The city of Zachary may increase its property tax rate for 2016 in an effort boost the city’s coffers as it endures budget cuts and declining sales tax revenue.

The City Council won’t vote on the matter until late next month, but Mayor David Amrhein urged members to look at the proposal seriously. He said the city’s budget has been cut by about $2 million in the past couple of years, and now “there’s nowhere else to cut.”

Since 2000, the city has been levying a 3.17-mill property tax. Amrhein wants to raise it to the maximum rate allowed without voter approval.

City Attorney John Hopewell said the parish assessor has not yet indicated what the maximum rate would be, but it likely will be about 3.5 mills. The property tax rate is reset by the council every year, Hopewell said.

The mayor said most taxpayers won’t notice the higher rate, if it’s approved.
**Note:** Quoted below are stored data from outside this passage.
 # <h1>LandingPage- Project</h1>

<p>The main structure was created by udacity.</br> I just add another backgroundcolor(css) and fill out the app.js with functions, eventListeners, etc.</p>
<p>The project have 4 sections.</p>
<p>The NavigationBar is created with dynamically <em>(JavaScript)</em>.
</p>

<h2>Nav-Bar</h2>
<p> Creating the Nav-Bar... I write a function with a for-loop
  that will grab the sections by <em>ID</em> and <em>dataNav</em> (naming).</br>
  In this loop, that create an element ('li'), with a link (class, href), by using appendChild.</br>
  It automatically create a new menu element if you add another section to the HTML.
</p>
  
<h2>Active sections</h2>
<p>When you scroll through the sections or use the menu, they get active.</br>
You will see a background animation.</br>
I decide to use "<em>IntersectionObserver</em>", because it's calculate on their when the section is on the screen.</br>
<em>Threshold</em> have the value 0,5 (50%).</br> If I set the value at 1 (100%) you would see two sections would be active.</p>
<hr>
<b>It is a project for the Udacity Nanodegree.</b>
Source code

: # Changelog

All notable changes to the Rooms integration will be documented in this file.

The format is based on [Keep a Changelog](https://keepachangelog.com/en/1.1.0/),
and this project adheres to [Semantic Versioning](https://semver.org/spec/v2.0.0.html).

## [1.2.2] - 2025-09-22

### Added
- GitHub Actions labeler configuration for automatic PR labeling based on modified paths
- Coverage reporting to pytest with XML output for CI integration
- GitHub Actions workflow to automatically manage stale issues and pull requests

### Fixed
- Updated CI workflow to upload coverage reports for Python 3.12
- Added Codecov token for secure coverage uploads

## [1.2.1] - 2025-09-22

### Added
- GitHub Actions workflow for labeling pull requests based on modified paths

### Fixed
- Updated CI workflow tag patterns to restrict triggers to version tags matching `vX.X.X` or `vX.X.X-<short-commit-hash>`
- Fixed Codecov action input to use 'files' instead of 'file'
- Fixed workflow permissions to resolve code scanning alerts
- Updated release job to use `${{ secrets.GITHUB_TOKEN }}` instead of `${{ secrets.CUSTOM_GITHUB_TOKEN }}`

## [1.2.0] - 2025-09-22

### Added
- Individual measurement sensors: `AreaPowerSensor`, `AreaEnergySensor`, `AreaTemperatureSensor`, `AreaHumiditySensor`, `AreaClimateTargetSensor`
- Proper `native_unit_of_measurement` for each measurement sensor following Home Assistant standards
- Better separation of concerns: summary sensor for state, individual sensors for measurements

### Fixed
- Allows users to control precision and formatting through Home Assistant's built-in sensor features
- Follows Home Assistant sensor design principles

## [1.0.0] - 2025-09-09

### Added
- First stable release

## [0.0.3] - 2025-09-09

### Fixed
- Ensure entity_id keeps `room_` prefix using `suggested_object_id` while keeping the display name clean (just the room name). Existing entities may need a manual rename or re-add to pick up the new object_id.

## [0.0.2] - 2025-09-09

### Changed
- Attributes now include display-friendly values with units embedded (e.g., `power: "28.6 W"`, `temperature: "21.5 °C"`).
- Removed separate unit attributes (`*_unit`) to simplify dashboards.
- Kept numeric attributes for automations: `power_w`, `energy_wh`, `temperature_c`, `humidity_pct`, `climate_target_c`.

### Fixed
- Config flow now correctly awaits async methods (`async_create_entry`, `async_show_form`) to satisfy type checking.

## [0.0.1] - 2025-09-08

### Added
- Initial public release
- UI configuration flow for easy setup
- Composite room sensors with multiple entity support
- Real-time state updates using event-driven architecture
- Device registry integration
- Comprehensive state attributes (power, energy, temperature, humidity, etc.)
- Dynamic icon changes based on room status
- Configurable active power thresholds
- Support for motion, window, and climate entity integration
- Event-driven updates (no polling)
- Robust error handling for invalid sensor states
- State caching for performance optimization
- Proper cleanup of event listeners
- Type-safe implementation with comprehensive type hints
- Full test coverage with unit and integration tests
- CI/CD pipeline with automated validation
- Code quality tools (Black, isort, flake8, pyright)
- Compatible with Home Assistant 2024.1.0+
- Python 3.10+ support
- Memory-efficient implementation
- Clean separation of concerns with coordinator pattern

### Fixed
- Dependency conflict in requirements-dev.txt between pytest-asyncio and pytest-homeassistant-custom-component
Currently, the owner of a home valued at $200,000 pays $62 yearly in property taxes to the city.

“If we went as high as we could go, it may add another $20 to their bill a year,” he said. “You’re still under $100 for police, fire, public works and drainage.”

Zachary’s school district is funded by a separate property tax. City residents also pay property taxes to East Baton Rouge Parish.

It is critical to bring in more funds now, Amrhein said, expressing concern that a further decrease in funds could hinder the services the city government can provide. The growing city will eventually need new police and fire stations and a new city hall, he said.

Councilman Ben Cavin said too much of the city’s funding stream comes from sales tax revenue, which has recently declined in Zachary.

“We’re not raising taxes, we’re just adjusting it with the increased cost of doing business,” he said.

Zachary is the only municipality in East Baton Rouge Parish that has seen a recent decrease in sales tax revenue, officials said during a Feb. 16 budget workshop.

The council also voted to eliminate annual pay raises for city employees and instead offer them a raise every other year. Cost of living and performance raises will not be affected. The city’s municipal pay plan, which does not include police and fire personnel, has not changed since 2008.